> _Material for this exercise_
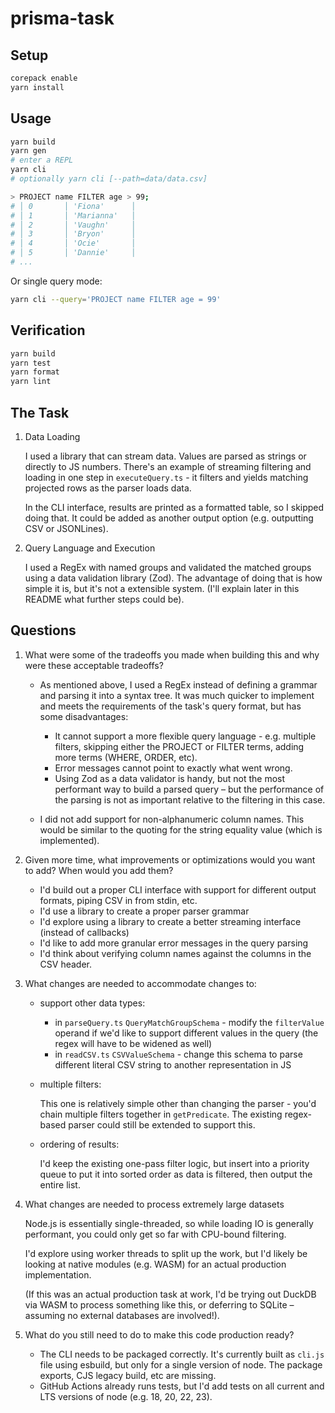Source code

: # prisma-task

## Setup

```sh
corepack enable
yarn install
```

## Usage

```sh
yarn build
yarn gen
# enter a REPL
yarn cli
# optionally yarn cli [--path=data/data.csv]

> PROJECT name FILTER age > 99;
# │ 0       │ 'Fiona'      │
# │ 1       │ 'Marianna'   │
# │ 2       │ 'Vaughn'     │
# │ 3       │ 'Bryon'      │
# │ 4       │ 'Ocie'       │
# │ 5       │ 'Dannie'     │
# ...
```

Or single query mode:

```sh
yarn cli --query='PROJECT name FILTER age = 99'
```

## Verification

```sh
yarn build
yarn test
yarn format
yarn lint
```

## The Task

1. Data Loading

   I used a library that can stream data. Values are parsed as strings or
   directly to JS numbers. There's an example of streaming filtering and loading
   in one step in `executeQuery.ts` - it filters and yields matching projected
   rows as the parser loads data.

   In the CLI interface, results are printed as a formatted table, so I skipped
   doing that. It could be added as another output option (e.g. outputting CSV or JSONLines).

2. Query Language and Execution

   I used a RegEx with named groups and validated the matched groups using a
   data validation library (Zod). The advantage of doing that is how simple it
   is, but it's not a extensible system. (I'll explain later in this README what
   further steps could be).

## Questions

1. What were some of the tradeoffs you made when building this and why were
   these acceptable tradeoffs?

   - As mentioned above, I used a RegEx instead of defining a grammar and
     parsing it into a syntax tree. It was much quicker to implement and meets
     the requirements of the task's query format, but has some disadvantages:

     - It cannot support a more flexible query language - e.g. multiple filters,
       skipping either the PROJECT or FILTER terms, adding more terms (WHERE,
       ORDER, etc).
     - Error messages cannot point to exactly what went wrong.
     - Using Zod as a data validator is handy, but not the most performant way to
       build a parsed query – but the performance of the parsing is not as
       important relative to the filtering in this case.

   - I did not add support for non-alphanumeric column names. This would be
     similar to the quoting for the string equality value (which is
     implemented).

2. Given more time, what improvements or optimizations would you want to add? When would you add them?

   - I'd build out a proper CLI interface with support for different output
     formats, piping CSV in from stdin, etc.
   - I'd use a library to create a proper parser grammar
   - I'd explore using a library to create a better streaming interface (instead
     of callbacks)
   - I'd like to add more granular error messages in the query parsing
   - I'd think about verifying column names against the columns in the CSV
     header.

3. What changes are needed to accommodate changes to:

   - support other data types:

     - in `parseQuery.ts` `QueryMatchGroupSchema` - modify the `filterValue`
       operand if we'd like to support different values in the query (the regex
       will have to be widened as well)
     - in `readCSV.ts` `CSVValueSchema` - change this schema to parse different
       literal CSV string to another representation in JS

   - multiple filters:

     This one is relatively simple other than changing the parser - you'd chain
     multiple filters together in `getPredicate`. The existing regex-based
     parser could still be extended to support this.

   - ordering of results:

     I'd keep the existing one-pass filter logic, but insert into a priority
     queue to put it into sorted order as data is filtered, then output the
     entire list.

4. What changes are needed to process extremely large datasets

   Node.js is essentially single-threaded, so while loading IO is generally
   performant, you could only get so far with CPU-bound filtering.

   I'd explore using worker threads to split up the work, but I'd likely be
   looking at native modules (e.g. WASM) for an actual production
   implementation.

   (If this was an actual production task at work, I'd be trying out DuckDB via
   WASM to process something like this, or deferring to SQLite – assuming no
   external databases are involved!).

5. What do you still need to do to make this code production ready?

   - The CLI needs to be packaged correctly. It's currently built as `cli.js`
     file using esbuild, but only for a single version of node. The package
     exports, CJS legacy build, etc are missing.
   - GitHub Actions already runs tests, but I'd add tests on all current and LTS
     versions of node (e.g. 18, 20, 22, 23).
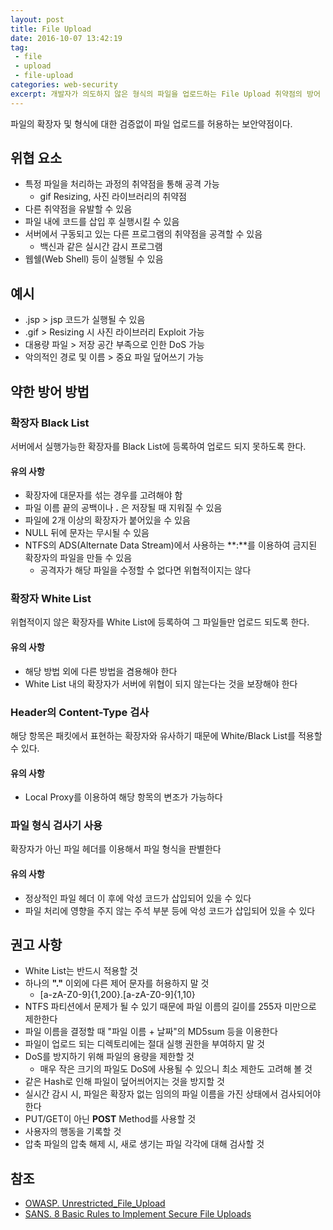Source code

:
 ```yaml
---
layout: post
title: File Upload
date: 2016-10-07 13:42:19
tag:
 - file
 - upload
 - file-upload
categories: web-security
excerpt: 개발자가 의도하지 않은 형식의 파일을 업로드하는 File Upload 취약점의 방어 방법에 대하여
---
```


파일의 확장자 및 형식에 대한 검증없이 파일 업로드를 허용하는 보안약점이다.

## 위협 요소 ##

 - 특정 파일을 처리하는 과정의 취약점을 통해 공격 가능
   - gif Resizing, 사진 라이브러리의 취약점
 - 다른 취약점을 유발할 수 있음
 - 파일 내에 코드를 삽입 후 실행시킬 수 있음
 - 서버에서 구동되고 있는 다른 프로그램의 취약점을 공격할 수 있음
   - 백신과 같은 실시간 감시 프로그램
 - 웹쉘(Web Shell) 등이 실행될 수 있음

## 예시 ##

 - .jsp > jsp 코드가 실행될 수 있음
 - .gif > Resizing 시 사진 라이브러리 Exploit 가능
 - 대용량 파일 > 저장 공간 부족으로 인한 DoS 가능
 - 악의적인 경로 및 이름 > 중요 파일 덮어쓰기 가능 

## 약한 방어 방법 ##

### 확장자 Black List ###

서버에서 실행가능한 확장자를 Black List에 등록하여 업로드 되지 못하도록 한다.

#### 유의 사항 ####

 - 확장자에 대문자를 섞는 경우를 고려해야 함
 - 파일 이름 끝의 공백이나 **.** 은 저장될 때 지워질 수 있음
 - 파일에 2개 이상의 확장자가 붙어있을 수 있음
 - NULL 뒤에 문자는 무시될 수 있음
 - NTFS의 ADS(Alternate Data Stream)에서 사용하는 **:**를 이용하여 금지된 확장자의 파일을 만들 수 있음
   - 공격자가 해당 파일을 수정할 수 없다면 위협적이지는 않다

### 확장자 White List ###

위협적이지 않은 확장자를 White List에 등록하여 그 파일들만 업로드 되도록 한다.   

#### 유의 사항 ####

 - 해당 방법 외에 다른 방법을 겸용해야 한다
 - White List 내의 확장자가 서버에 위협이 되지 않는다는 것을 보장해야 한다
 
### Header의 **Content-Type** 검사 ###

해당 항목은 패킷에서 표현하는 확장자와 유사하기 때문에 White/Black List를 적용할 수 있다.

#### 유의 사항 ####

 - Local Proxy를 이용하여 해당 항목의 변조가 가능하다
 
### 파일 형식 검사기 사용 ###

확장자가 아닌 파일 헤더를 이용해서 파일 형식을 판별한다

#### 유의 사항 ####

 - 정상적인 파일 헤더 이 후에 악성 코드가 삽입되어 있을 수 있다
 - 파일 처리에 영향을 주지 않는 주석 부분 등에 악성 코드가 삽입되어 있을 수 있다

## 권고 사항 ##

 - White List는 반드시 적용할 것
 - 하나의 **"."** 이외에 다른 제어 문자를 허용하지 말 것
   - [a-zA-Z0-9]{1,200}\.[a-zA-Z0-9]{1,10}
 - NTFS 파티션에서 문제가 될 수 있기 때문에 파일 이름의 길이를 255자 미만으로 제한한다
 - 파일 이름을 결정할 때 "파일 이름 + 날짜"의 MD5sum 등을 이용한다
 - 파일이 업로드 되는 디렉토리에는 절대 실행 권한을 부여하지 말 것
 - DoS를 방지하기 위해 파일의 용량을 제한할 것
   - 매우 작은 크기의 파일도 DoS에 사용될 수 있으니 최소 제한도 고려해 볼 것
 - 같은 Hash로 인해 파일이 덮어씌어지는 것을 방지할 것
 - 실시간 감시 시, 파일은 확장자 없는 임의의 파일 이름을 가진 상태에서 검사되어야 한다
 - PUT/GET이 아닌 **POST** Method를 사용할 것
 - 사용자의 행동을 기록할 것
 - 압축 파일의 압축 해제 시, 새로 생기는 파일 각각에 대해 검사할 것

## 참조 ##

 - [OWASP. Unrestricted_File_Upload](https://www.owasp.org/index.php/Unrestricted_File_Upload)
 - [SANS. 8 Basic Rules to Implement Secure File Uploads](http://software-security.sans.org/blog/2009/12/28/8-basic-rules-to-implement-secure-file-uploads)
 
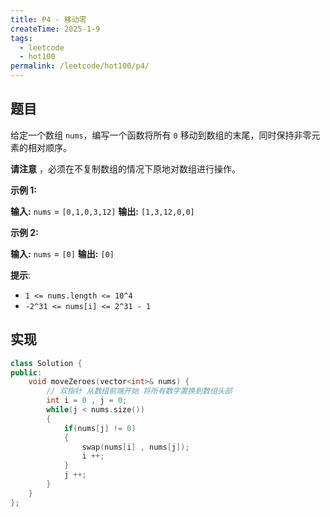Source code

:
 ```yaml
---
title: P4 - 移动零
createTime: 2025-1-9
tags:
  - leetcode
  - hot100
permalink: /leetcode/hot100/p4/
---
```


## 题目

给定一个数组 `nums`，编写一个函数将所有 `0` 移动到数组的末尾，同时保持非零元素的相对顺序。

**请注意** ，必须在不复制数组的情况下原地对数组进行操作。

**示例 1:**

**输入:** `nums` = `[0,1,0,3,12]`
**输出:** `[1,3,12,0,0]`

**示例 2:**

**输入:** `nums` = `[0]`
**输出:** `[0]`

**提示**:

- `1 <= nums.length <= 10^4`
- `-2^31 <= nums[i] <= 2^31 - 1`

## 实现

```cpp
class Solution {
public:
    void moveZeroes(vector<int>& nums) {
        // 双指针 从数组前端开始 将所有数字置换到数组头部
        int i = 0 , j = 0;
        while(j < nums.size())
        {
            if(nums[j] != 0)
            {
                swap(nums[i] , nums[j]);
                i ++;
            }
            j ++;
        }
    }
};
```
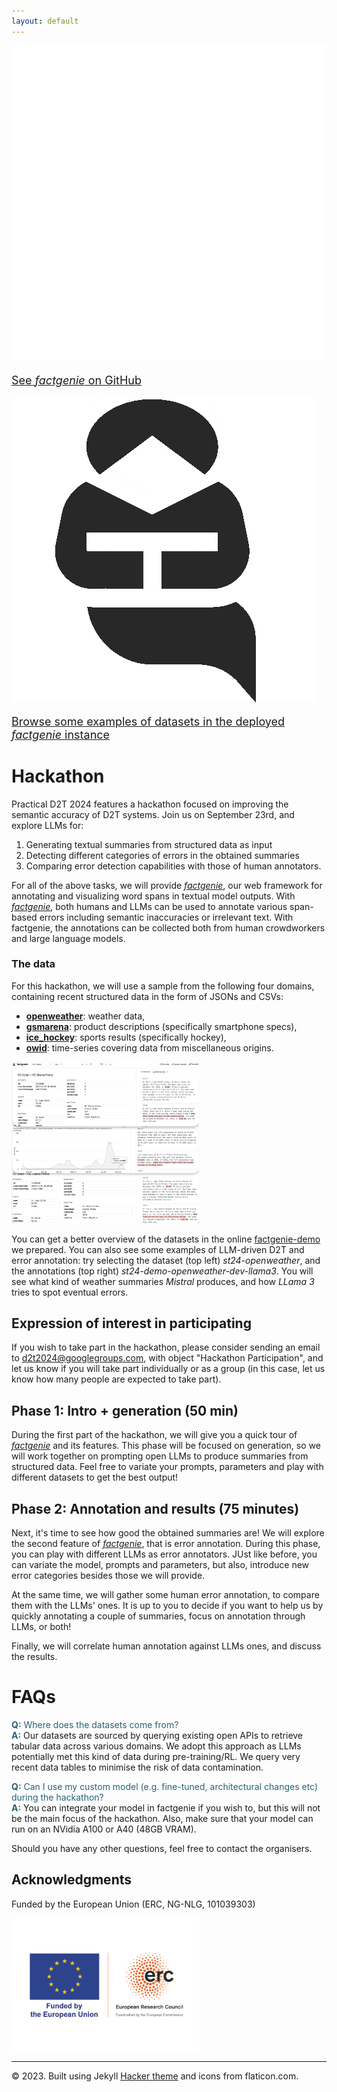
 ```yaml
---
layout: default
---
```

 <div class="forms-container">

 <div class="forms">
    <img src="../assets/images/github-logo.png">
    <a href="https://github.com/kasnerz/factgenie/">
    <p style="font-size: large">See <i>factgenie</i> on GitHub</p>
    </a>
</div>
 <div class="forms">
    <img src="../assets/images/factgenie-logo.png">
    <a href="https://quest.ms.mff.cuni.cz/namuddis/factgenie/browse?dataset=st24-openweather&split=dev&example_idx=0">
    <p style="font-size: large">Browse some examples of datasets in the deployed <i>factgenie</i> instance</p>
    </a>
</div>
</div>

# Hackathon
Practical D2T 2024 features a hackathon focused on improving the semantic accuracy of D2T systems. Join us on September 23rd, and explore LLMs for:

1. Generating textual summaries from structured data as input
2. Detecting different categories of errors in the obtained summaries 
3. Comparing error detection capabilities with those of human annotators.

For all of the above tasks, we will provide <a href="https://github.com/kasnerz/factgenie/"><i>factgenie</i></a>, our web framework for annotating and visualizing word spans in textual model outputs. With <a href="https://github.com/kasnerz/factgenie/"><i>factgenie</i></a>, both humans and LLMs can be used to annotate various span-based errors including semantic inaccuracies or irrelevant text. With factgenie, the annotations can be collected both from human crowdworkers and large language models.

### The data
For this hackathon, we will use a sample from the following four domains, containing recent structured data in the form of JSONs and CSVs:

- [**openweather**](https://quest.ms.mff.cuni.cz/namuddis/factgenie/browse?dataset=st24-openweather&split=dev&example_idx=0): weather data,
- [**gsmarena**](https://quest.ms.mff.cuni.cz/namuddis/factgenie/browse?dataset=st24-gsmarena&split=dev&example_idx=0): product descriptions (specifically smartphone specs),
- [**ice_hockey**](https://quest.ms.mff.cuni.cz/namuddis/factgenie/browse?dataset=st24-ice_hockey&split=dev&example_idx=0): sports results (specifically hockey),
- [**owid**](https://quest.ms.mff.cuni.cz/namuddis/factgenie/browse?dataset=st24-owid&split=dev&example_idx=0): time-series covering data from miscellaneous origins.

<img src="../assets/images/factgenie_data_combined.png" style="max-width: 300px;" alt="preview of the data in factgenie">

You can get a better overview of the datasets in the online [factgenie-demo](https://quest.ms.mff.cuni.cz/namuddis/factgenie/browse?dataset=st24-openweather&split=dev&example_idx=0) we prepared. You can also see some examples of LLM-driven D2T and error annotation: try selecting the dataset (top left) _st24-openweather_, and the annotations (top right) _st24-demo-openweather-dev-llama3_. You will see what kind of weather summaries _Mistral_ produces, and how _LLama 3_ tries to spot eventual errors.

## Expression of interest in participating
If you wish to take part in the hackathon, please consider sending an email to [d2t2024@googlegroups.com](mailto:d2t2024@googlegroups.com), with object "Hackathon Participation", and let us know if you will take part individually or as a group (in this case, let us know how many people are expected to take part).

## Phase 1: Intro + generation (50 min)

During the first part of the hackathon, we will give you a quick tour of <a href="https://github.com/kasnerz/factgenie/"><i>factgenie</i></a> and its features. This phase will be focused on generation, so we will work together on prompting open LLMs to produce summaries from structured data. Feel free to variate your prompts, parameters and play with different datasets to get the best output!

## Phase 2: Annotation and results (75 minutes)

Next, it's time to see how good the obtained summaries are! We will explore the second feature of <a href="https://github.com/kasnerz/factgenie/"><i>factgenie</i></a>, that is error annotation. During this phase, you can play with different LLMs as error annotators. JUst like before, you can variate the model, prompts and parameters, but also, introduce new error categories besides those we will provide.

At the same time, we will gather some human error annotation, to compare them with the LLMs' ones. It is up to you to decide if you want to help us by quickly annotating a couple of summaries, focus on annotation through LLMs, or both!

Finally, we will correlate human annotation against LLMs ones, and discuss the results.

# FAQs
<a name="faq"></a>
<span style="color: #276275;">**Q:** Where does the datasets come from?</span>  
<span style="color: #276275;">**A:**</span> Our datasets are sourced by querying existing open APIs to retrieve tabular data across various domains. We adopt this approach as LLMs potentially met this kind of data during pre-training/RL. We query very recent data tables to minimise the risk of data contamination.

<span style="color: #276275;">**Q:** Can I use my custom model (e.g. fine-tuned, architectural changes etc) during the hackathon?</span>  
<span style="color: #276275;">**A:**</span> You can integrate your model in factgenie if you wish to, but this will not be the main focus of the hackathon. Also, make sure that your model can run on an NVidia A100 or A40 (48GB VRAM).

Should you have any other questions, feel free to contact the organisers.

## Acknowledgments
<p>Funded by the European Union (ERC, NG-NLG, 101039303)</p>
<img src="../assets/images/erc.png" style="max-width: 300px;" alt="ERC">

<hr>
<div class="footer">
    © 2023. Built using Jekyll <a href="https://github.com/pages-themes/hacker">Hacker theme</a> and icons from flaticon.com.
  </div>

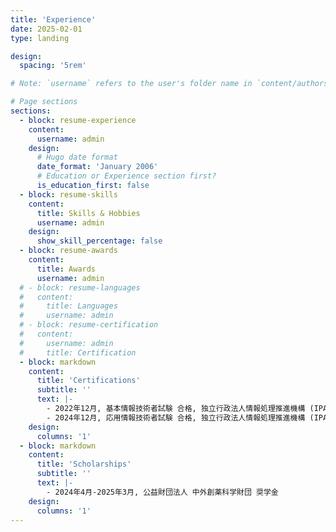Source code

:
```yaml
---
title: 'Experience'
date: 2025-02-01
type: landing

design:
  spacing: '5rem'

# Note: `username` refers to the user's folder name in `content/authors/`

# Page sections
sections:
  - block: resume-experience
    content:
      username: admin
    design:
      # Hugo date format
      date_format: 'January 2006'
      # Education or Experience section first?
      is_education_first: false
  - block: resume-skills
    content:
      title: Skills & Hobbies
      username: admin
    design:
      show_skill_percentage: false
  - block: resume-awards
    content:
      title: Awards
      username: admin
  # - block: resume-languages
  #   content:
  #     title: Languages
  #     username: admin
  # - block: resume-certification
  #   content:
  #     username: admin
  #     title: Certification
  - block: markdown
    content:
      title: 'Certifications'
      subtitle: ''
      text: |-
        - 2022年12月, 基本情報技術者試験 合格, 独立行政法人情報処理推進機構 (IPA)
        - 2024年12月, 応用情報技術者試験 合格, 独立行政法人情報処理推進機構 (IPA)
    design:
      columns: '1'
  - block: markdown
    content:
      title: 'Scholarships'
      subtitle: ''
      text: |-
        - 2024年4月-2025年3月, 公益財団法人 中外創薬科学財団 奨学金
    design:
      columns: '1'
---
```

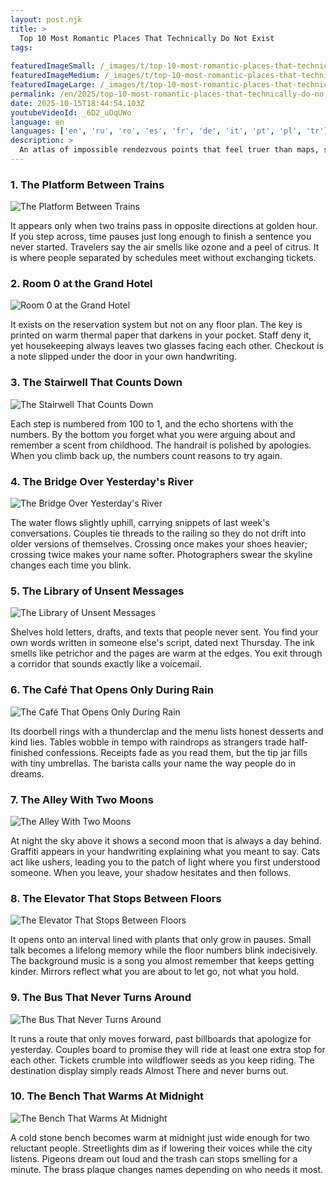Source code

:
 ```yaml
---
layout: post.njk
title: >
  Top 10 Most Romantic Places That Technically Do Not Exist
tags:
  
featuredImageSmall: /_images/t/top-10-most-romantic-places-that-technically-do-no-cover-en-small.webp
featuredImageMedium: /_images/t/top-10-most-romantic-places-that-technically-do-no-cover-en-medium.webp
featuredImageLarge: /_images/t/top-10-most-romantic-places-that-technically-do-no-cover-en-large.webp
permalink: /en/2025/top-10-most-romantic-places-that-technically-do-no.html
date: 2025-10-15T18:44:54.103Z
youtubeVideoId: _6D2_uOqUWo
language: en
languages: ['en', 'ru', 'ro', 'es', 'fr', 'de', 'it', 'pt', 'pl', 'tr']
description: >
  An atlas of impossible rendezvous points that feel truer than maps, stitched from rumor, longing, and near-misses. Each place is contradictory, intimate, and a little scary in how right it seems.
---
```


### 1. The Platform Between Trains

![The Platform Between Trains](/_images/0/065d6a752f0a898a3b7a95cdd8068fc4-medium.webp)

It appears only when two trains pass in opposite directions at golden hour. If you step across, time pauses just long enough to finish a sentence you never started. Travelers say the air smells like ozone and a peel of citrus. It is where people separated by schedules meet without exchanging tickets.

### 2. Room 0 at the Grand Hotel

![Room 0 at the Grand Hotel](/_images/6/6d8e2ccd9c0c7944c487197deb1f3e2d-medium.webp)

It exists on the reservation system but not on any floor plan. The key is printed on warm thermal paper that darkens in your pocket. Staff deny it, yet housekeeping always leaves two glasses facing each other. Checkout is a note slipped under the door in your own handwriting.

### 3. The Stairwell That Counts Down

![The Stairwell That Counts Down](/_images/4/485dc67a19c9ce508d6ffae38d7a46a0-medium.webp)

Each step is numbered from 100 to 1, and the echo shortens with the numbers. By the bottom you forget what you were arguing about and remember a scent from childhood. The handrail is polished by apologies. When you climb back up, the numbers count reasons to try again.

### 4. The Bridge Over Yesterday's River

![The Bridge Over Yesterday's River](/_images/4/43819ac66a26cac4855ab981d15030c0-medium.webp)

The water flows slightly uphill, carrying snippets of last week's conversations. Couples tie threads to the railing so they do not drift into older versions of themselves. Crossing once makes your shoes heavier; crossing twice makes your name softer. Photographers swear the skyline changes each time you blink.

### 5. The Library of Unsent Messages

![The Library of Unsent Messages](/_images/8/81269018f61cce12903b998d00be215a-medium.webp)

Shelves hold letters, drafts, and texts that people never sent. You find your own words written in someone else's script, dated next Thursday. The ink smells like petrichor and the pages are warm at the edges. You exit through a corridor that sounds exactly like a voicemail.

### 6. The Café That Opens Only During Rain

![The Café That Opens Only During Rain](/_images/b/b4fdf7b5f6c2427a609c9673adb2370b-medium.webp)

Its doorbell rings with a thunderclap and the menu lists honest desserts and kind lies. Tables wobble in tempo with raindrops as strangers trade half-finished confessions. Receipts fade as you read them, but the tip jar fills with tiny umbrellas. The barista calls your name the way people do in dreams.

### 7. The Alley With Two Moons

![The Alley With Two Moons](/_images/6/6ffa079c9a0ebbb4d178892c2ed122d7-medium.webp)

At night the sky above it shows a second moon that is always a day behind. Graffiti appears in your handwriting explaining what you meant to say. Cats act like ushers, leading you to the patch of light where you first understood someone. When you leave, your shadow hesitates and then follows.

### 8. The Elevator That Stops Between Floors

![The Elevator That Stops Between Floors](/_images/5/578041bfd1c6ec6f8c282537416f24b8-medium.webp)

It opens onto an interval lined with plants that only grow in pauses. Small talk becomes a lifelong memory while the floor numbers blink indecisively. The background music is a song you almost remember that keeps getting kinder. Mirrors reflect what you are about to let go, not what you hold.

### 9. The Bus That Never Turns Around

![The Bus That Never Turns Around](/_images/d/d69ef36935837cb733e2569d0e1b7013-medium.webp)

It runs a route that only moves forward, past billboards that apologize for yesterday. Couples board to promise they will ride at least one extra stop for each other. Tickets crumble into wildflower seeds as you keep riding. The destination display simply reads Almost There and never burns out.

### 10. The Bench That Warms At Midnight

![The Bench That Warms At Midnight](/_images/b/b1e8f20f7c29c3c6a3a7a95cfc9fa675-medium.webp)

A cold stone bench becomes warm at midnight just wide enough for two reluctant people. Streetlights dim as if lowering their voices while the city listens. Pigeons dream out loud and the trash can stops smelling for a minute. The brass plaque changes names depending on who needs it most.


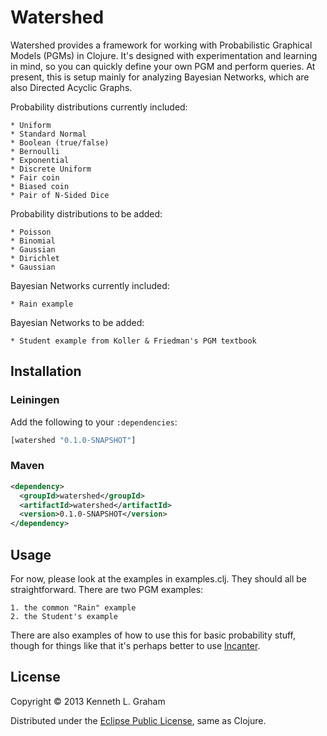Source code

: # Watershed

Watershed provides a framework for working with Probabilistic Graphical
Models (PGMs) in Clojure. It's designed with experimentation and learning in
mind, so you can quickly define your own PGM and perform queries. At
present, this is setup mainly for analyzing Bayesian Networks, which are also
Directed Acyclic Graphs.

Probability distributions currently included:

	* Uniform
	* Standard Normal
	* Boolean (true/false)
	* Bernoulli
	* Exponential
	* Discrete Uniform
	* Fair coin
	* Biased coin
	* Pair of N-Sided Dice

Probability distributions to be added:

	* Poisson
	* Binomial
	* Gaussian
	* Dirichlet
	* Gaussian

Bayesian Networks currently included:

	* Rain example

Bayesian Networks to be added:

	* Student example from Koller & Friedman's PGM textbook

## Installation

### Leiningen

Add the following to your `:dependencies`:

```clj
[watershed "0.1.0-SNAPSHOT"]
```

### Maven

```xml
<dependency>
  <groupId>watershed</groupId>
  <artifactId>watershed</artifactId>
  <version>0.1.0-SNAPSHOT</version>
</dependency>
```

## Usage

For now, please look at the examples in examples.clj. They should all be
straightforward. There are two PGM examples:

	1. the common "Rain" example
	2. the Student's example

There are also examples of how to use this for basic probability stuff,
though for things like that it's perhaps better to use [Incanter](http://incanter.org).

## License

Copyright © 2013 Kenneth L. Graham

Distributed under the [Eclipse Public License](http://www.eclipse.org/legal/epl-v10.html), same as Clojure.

> _What to do_
Filter the data, keeping only the lines that contain "instead".

> _Reply_
   - As mentioned above, I used a RegEx instead of defining a grammar and
   - I'd explore using a library to create a better streaming interface (instead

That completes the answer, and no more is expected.